Course Materials for today

Data Viz in R - class script ** https://rpubs.com/aparada14/data-viz-feb2026)
Class data and code ** https://goto.stanford.edu/data-viz-R

Create a new project

This will not only organize all of your work under one folder, but it will also set the working directory for this script.

Install packages we will be using today

We should only need to do this once per R version, so can run code directly from console. Alternatively, you can comment it out.

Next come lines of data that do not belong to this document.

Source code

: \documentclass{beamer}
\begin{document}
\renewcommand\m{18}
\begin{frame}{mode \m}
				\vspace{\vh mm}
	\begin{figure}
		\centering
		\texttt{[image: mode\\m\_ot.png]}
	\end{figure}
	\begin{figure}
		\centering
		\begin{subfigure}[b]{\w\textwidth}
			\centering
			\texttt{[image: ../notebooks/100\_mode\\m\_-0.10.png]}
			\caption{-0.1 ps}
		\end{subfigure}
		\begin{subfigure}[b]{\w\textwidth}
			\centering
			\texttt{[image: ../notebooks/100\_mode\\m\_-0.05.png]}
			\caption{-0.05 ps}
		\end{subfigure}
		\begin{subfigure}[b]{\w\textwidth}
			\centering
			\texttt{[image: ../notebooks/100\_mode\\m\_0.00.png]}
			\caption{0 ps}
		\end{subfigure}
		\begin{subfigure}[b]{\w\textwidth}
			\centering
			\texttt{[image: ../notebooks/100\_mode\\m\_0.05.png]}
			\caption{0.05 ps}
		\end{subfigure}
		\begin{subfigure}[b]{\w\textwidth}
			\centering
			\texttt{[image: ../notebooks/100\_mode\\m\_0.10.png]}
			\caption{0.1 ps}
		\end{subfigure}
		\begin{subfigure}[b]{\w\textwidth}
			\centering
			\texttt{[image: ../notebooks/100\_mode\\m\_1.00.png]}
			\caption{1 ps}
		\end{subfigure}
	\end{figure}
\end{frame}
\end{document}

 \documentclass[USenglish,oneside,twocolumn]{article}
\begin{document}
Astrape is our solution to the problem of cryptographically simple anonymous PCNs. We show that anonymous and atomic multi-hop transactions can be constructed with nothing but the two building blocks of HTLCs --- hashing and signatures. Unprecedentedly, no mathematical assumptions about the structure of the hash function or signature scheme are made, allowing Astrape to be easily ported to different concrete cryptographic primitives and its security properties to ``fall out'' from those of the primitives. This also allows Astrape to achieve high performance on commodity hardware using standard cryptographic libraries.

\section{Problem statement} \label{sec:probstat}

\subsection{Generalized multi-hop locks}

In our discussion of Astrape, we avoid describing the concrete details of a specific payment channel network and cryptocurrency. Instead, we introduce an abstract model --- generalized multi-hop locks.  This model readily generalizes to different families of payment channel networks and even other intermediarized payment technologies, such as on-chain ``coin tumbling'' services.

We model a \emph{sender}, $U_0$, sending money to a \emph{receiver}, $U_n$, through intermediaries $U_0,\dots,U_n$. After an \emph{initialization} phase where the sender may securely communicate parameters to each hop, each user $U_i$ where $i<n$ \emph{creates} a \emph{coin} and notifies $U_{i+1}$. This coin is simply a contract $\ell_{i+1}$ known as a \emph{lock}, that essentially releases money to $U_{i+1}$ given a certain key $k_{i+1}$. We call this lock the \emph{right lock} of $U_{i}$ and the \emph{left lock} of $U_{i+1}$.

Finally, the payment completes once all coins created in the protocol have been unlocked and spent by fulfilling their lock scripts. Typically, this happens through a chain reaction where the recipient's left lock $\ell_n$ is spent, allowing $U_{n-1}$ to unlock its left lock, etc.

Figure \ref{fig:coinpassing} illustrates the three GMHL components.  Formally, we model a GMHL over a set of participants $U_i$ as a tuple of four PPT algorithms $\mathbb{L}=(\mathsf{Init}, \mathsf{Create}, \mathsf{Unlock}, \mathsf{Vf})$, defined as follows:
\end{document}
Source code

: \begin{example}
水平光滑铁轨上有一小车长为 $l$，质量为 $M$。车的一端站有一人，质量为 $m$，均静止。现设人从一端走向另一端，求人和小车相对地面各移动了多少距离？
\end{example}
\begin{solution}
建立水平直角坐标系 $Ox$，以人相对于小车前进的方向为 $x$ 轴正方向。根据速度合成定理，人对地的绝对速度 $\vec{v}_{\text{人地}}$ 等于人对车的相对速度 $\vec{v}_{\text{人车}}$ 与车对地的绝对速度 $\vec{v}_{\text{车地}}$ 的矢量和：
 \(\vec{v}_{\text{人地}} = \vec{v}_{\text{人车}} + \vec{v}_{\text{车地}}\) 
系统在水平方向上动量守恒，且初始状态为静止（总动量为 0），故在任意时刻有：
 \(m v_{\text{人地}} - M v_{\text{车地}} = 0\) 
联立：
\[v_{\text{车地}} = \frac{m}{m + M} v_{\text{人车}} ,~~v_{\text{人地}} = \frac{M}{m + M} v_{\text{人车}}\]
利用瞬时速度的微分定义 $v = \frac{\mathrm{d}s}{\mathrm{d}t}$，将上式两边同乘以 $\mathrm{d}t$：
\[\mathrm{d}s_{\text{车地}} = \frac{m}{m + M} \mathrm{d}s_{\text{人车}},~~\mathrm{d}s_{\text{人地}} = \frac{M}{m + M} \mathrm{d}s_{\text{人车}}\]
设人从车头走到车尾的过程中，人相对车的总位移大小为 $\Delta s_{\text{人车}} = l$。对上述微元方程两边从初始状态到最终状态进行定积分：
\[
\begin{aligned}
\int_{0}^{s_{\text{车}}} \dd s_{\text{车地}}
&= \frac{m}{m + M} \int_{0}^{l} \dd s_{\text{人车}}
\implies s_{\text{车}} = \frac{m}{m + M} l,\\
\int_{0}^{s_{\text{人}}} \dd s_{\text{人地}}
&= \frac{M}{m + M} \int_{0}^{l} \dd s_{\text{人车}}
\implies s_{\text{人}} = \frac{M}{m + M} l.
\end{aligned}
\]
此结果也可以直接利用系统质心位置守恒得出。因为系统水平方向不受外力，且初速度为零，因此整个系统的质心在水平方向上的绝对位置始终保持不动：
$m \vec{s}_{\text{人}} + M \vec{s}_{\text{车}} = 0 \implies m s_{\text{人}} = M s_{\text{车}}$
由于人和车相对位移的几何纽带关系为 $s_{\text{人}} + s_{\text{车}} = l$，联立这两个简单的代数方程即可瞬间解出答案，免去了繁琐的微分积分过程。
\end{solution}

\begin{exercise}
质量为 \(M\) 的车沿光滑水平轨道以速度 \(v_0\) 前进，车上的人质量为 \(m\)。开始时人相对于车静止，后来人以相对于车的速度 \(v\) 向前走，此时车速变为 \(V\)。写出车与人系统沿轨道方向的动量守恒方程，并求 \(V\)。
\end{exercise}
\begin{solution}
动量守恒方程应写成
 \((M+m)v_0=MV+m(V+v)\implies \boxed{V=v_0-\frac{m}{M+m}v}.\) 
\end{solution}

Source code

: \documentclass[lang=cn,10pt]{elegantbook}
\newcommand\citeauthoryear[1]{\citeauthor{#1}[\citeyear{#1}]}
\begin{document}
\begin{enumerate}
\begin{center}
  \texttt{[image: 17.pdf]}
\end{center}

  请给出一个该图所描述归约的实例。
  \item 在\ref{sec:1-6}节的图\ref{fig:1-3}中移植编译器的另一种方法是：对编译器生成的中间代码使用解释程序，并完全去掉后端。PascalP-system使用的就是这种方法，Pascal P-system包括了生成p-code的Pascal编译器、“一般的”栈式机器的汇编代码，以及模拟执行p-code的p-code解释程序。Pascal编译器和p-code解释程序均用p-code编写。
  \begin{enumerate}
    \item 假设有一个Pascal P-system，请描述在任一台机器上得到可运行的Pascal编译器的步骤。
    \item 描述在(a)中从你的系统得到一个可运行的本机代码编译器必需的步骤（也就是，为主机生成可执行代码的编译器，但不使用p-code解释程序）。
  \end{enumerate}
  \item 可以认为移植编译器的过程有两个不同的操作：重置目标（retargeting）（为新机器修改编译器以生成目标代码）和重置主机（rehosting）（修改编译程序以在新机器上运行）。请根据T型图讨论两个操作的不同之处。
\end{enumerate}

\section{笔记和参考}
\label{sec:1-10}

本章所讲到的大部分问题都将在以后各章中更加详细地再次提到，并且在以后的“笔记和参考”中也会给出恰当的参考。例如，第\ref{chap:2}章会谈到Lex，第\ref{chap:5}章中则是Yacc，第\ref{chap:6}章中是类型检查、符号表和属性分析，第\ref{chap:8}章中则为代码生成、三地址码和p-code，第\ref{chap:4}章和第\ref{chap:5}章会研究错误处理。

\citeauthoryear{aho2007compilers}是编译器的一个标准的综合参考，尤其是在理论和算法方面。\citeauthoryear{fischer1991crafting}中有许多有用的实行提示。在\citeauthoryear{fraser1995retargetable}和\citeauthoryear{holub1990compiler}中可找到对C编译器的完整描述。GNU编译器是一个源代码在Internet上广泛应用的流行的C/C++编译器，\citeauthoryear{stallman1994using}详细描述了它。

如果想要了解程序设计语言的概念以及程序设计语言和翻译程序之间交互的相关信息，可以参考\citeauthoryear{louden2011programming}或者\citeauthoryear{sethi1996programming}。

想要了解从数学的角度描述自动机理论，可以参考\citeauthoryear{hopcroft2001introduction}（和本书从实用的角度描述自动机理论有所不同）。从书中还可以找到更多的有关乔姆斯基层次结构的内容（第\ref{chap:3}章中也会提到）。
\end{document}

#install.packages("readxl") # load packaged with library() command
#install.packages("tidyverse")
#install.packages("patchwork")

Load packages we will be using today

We could load each package only when we need it, but I like knowing what packages we need, so that I can install if I don’t have them.

library(tidyverse)
library(patchwork)
library(readxl)
library(ggplot2) #you likely don't need to do this, but can run this line if needed
#We will primarily work with ggplot2 today, but lots of options

Read in data and prepare

#Read in the data
sea_chem<-read.table("data/sim_data.csv",header=T,sep=",",na.strings="NA",row.names=1)

samp_data<-read_xlsx("data/sim_data.xlsx","samples")

sea_comb<-merge(sea_chem,samp_data,by.x="row.names",by.y="sample_id")
#View(sea_comb) #note that the row names are now a column, we could 
#change this, but for dataframes it's usually better to keep this valuable
#information in a column
head(sea_comb)


#Create new column to group by based on the values of another
sea_comb$NH4_stat <- ifelse(sea_comb$NH4_nanoM<20,"depleted","replete")
unique(sea_comb$NH4_stat)


# Check the data type and some basic stats
str(sea_comb)
summary(sea_comb) #Note the NA's this could cause some problems
mean(sea_comb$NH4_nanoM) #note answer, it is due to NAs
mean(sea_comb$NH4_nanoM,na.rm = TRUE) #this is an option for many stats functions

#Remove the na's from the dataset
#could filter the table to remove all NAs, but would lose all rows with missing values
sea_filt<-sea_comb[complete.cases(sea_comb),]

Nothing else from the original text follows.